A beginner’s guide to running Jupyter Notebook on Amazon EC2

June 3, 2019

As a beginner in large-scale data manipulation, I quickly found the computational needs of my projects exceeding the capabilities of my personal equipment. I have therefore found Amazon’s EC2 offering very convenient – renting virtual computers on which computer applications can be run remotely from a local machine, and for free.

In this post, I detail the process that I have followed to set up an EC2 instance.

Overview:
  1. Create an AWS account
  2. Launch an EC2 instance via the EC2 dashboard
  3. Connect to your EC2 instance using SSH
  4. Install Anaconda to your EC2 instance
  5. Configure Jupyter Notebook
  6. Connect to Jupyter Notebook from your local machine
  7. Stop your EC2 instance
Step 1: Create an AWS account
  • Create an AWS account here.
  • AWS treats new users with free tier benefits for 12 months, which will automatically be applied to your account.
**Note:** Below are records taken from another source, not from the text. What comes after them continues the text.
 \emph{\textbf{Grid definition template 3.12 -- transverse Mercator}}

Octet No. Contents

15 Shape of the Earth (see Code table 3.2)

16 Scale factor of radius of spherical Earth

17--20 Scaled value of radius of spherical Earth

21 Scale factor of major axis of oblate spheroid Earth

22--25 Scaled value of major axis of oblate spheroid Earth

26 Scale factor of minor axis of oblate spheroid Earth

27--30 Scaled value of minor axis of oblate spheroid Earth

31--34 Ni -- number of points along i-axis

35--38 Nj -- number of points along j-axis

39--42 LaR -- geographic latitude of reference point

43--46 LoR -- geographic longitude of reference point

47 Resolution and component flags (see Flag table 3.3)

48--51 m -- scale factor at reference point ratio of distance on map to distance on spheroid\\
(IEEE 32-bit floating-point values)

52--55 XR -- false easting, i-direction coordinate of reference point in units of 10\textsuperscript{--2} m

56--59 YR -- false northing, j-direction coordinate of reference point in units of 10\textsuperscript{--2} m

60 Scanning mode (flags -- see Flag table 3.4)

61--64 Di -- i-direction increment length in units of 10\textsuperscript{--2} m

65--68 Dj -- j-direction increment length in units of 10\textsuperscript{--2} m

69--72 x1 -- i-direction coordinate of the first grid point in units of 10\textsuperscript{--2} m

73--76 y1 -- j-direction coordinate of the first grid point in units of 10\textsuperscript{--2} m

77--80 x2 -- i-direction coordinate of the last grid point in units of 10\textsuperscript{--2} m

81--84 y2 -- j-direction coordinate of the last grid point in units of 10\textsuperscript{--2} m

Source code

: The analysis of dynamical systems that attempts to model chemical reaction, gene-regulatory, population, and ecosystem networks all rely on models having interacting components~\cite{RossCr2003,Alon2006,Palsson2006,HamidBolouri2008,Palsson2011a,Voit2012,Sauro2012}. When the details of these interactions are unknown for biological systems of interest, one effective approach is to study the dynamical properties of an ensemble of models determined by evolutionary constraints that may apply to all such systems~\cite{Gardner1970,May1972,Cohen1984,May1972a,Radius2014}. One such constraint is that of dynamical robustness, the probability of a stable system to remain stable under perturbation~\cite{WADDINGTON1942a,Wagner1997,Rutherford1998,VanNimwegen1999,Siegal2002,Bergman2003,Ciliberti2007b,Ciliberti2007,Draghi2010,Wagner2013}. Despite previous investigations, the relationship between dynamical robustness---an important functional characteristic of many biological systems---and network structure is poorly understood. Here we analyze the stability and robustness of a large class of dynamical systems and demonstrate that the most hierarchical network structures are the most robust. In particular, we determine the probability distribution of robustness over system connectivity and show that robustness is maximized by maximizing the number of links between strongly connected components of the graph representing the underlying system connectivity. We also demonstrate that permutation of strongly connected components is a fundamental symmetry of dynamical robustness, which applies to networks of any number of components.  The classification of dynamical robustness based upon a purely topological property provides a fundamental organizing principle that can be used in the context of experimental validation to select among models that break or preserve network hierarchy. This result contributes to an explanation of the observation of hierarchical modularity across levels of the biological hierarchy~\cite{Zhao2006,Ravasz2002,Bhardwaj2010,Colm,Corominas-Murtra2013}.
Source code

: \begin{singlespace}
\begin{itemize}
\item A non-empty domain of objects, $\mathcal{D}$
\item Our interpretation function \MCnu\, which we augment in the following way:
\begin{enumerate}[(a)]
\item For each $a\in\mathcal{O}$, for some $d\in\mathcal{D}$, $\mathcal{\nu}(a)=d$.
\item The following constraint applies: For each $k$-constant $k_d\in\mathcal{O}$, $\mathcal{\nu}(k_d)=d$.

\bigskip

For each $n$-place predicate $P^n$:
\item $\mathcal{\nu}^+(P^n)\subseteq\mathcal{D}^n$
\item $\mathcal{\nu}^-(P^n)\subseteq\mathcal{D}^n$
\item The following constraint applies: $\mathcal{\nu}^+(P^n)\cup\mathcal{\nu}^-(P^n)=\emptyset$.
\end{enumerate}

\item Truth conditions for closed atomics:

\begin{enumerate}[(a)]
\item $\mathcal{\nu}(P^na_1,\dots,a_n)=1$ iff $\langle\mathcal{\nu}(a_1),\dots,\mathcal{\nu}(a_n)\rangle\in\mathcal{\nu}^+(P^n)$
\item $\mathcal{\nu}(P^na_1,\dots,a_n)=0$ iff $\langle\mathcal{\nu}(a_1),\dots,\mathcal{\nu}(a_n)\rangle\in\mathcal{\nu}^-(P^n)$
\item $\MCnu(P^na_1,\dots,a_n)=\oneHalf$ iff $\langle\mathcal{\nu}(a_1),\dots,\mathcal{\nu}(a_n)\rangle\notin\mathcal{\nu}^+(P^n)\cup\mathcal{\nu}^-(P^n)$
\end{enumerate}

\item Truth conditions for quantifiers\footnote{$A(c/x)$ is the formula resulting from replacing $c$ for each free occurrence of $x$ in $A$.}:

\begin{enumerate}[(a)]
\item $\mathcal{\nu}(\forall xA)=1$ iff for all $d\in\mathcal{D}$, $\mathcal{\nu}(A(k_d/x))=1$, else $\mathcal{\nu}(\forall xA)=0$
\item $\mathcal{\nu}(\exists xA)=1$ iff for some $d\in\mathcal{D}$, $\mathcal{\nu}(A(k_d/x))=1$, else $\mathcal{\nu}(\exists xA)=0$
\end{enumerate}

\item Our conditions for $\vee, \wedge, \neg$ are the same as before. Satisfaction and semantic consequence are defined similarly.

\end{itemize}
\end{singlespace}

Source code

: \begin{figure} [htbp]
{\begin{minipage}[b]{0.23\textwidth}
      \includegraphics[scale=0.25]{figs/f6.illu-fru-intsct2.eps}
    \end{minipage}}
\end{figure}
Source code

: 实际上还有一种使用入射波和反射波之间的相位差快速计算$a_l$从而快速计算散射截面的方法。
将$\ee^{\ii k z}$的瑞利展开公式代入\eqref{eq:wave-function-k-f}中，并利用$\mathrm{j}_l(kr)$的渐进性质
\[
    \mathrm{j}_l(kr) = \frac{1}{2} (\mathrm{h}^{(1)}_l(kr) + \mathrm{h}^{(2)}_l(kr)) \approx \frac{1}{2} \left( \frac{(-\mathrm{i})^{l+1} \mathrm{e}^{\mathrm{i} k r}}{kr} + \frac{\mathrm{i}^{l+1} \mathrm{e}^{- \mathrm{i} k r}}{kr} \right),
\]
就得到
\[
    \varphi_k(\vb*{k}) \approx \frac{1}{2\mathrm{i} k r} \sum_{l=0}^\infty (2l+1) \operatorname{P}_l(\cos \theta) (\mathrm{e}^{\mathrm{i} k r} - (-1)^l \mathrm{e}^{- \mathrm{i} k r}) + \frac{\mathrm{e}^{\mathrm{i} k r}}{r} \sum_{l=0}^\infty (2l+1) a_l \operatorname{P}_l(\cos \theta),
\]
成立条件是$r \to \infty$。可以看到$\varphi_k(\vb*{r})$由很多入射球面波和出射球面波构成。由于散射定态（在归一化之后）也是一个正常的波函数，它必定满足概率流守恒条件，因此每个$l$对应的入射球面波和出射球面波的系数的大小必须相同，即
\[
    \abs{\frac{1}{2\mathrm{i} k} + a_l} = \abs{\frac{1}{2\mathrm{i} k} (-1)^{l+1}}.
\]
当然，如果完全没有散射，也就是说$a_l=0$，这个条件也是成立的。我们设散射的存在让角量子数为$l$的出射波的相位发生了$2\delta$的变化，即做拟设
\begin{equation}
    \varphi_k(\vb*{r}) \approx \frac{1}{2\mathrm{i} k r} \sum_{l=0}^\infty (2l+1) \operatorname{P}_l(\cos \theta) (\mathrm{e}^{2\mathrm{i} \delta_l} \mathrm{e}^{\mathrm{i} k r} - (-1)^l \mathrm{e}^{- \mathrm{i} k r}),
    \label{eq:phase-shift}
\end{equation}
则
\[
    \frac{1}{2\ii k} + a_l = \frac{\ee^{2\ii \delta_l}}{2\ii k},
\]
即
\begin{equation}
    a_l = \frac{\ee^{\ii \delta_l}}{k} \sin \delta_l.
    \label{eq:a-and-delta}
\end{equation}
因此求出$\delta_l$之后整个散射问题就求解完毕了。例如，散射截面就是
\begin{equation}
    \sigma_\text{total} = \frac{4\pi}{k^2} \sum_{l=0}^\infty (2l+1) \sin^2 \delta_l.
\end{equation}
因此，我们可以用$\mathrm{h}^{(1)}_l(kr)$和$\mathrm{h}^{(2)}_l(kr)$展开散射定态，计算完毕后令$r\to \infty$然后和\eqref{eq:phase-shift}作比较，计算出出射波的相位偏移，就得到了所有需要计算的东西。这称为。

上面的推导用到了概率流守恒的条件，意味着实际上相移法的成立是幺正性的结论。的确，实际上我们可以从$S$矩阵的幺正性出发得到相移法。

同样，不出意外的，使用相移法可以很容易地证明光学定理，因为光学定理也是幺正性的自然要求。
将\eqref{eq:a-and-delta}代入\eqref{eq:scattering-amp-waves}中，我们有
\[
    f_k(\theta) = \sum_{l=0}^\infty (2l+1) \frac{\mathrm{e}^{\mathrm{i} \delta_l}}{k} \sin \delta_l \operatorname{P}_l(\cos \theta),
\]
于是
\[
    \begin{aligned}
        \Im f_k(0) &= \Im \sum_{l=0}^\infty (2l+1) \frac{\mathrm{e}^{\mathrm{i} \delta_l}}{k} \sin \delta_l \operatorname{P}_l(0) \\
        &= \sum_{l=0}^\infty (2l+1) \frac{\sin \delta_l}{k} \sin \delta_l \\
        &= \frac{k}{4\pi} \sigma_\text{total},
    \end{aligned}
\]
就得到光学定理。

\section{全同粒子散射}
In the sign-up form, you’ll have to provide your card details, but you’ll only be charged if you exceed the generous free tier limits. EC2 has limits on both the type of instance that you can use (t2.micro) and how many hours you can use in one month (750 hours). Unfortunately, EC2 instances with GPUs are not included in the free tier, but the cost can be low, around $0.65–$0.9/h. You can find additional details about the free tier here.
  • In order to keep a peace of mind, set up billing reminders to get notified when your AWS service usage is approaching, or has just exceeded, the free tier usage limits.
Step 2: Create an EC2 instance via the EC2 Dashboard
  • To access your EC2 Dashboard, sign in to your AWS Management console, click on Services on the top and then EC2.
  • Click on Instances under the Instances menu on the left hand side to visit your instances board. This is where you can create, monitor and control your EC2 instances.
  • To create a new instance, click on Launch Instance.
  • In Step 1, you need to select a pre-configured Amazon Machine Image (AMI), which provides the information needed to launch your virtual server in the cloud.The key distinguishing factors are free tier eligibility, type of OS and pre-settings that you want installed in your machine. As I didn’t have any specific requirements, I selected a basic Ubuntu server (Ubuntu Server 18.04 LTS (HVM), SSD Volume Type)
  • In Step 2, you need to choose the type of instance that meets your CPU, memory, storage, and networking capacity requirements. However, only the t2.micro instance is eligible for the free tier.
  • Accept the default settings in steps 3–5.
  • In Step 6, you need to provide the TCP protocol port 8888, to allow the Jupyter Notebook to launch from a browser. Click on Add Rule and fill in the details for a Custom TCP Rule as shown below.
  • In Step 7, review your settings and press Launch. You’ll be prompted to create a key pair, which contains the necessary keys for encrypting and decrypting your login information. As you’ll use the key pair for authentication everytime you connect to EC2, it is wise to use a simple name and save it to an easily accessible location. Click on Download Key Pair and then Launch Instances.
  • If your key pair is downloaded as a .txt file, simply change the extension to .pem .
  • Back on your browser, click on View Instances to return to your instances board. You should be able to see your instance being initiated, which may take a few minutes. Once this is done, the Instance State will turn to running.
Step 3: Connect to your EC2 instance using SSH
  • Select your instance on the EC2 dashboard and press Connect. This will open a window with instructions that we’ll follow to access EC2 programmatically.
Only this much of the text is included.